Pendant tout l’après-midi, les blessés affluèrent. Hélas ! quelques fuyards aussi passèrent en débandade, éperdus, fous, souillés de poussière et de sang. C’était la première fois qu’ils allaient au feu ; ils avaient lutté avec vaillance jusqu’au moment suprême où, dans un ébranlement de leurs nerfs, ils avaient désespéré. Alors, le hideux spectre de la Déroute s’était dressé devant eux et les avait étreints de ses bras d’épouvante : ils allaient mornes et silencieux, jetant fusils et sacs et ne songeant qu’à une seule chose : regagner la France au plus vite ! Pauvres jeunes gens ! j’ai vu la formidable horreur de la mêlée, et je ne vous accuse point. Je comprends cette minute d’affolement que vous avez héroïquement rachetée. C’est vous qui avez couvert Verdun à la grande bataille de la Marne ; vous y avez subi de terribles pertes, et vous n’avez pas reculé d’un pas. La patrie vous doit son salut !...

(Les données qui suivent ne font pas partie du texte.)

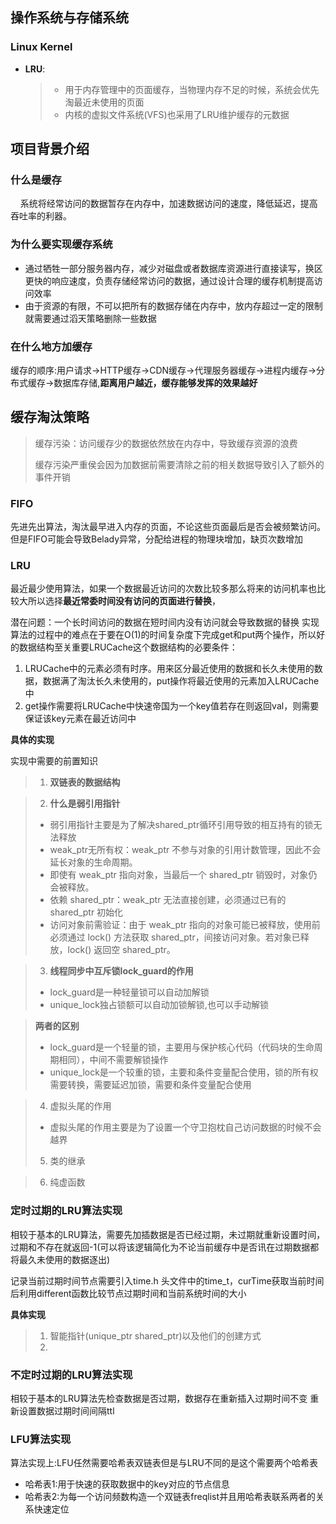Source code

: ## 操作系统与存储系统
### Linux Kernel
* **LRU**:
  > * 用于内存管理中的页面缓存，当物理内存不足的时候，系统会优先淘最近未使用的页面
  > * 内核的虚拟文件系统(VFS)也采用了LRU维护缓存的元数据



## 项目背景介绍
### 什么是缓存
&nbsp;&nbsp;&nbsp;&nbsp;系统将经常访问的数据暂存在内存中，加速数据访问的速度，降低延迟，提高吞吐率的利器。
### 为什么要实现缓存系统

- 通过牺牲一部分服务器内存，减少对磁盘或者数据库资源进行直接读写，换区更快的响应速度，负责存储经常访问的数据，通过设计合理的缓存机制提高访问效率
- 由于资源的有限，不可以把所有的数据存储在内存中，放内存超过一定的限制就需要通过滔天策略删除一些数据
### 在什么地方加缓存
缓存的顺序:用户请求->HTTP缓存->CDN缓存->代理服务器缓存->进程内缓存->分布式缓存->数据库存储,**距离用户越近，缓存能够发挥的效果越好**

## 缓存淘汰策略
> 缓存污染：访问缓存少的数据依然放在内存中，导致缓存资源的浪费
> 
> 缓存污染严重侯会因为加数据前需要清除之前的相关数据导致引入了额外的事件开销

### FIFO
先进先出算法，淘汰最早进入内存的页面，不论这些页面最后是否会被频繁访问。但是FIFO可能会导致Belady异常，分配给进程的物理块增加，缺页次数增加

### LRU
最近最少使用算法，如果一个数据最近访问的次数比较多那么将来的访问机率也比较大所以选择**最近常委时间没有访问的页面进行替换**，

潜在问题：一个长时间访问的数据在短时间内没有访问就会导致数据的替换
实现算法的过程中的难点在于要在O(1)的时间复杂度下完成get和put两个操作，所以好的数据结构至关重要LRUCache这个数据结构的必要条件：

1. LRUCache中的元素必须有时序。用来区分最近使用的数据和长久未使用的数据，数据满了淘汰长久未使用的，put操作将最近使用的元素加入LRUCache中
2. get操作需要将LRUCache中快速帝国为一个key值若存在则返回val，则需要保证该key元素在最近访问中

**具体的实现**

实现中需要的前置知识
> 1. **双链表的数据结构**

> 2. **什么是弱引用指针**
> - 弱引用指针主要是为了解决shared_ptr循环引用导致的相互持有的锁无法释放
> - weak_ptr无所有权：weak_ptr 不参与对象的引用计数管理，因此不会延长对象的生命周期。
> - 即使有 weak_ptr 指向对象，当最后一个 shared_ptr 销毁时，对象仍会被释放。
> - 依赖 shared_ptr：weak_ptr 无法直接创建，必须通过已有的 shared_ptr 初始化
> - 访问对象前需验证：由于 weak_ptr 指向的对象可能已被释放，使用前必须通过 lock() 方法获取 shared_ptr，间接访问对象。若对象已释放，lock() 返回空 shared_ptr。

> 3. **线程同步中互斥锁lock_guard的作用**
> - lock_guard是一种轻量锁可以自动加解锁
> - unique_lock独占锁额可以自动加锁解锁,也可以手动解锁

>  **两者的区别**
> - lock_guard是一个轻量的锁，主要用与保护核心代码（代码块的生命周期相同），中间不需要解锁操作
> - unique_lock是一个较重的锁，主要和条件变量配合使用，锁的所有权需要转换，需要延迟加锁，需要和条件变量配合使用 

> 4. 虚拟头尾的作用
> - 虚拟头尾的作用主要是为了设置一个守卫抱枕自己访问数据的时候不会越界
> 5. 类的继承

> 6. 纯虚函数

### 定时过期的LRU算法实现
相较于基本的LRU算法，需要先加插数据是否已经过期，未过期就重新设置时间，过期和不存在就返回-1(可以将该逻辑简化为不论当前缓存中是否讯在过期数据都将最久未使用的数据逐出)

记录当前过期时间节点需要引入time.h 头文件中的time_t，curTime获取当前时间后利用different函数比较节点过期时间和当前系统时间的大小

**具体实现**
> 1. 智能指针(unique_ptr shared_ptr)以及他们的创建方式
> 2. 

### 不定时过期的LRU算法实现
相较于基本的LRU算法先检查数据是否过期，数据存在重新插入过期时间不变 重新设置数据过期时间间隔ttl



### LFU算法实现
算法实现上:LFU任然需要哈希表双链表但是与LRU不同的是这个需要两个哈希表

- 哈希表1:用于快速的获取数据中的key对应的节点信息
- 哈希表2:为每一个访问频数构造一个双链表freqlist并且用哈希表联系两者的关系快速定位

Une ambulance régulièrement constituée était établie au château. Le major français Duteil l’organisa militairement, et bientôt elle fut encombrée de blessés. A 2 h. ½, y arrivait, se traînant péniblement, le médecin-major Simonin : il avait été grièvement blessé, aux côtés du général de Trentinian. Un peu plus tard, blessé aussi, entra un étudiant en médecine, Jean Féron. Etendu sur un matelas, le pauvre docteur fut dans l’impuissance de soigner ses malheureux soldats. Le major Duteil et son aide, l’infirmier Duflot, assumèrent toute la charge du lazaret. Avec un dévouement inlassable, ils travaillèrent jusque tard dans la nuit. A diverses reprises - et nous insistons sur ce fait, - le docteur Duteil donna l’ordre d’enlever du château toutes les armes, ordre qui fut scrupuleusement exécuté. Cependant, cette ambulance était insuffisante. Au cours de l’après-midi, d’autres médecins militaires - que l’on dit être M.M. Sédillot et Vessières, -  convertirent  en lazarets de campagne la maison de M. l’instituteur, de Mme Vve Lambert, de M. Médard et de M. Jacquemin-Graisse. Des drapeaux de la croix - Rouge furent hissés aux fenêtres de l’étage, assurant sécurité  et paix à ces asiles de la souffrance, de la charité et du droit des gens. La maison de M. l’instituteur ne reçut qu’un blessé le samedi ; plus de 50 trouvèrent place chez madame Lambert. Parmi eux se trouvait le capitaine Privat et le lieutenant de Char, attaché d’ambassade à Berne, interprète du général ,de Trentignan. Tous deux étaient couchés sur des lits dans une chambre à l’étage. Les autres maisons recueillirent chacune à peu près le même nombre de malheureux.

« Je me trouvais à la croix - Rouge du château, raconte le vicaire de l’endroit, M l’abbé Bauret, à qui nous laissons la parole, lorsque, vers 3h., une voix cria dans les salles : - Debout ceux qui savent marcher : on va les évacuer vers la France !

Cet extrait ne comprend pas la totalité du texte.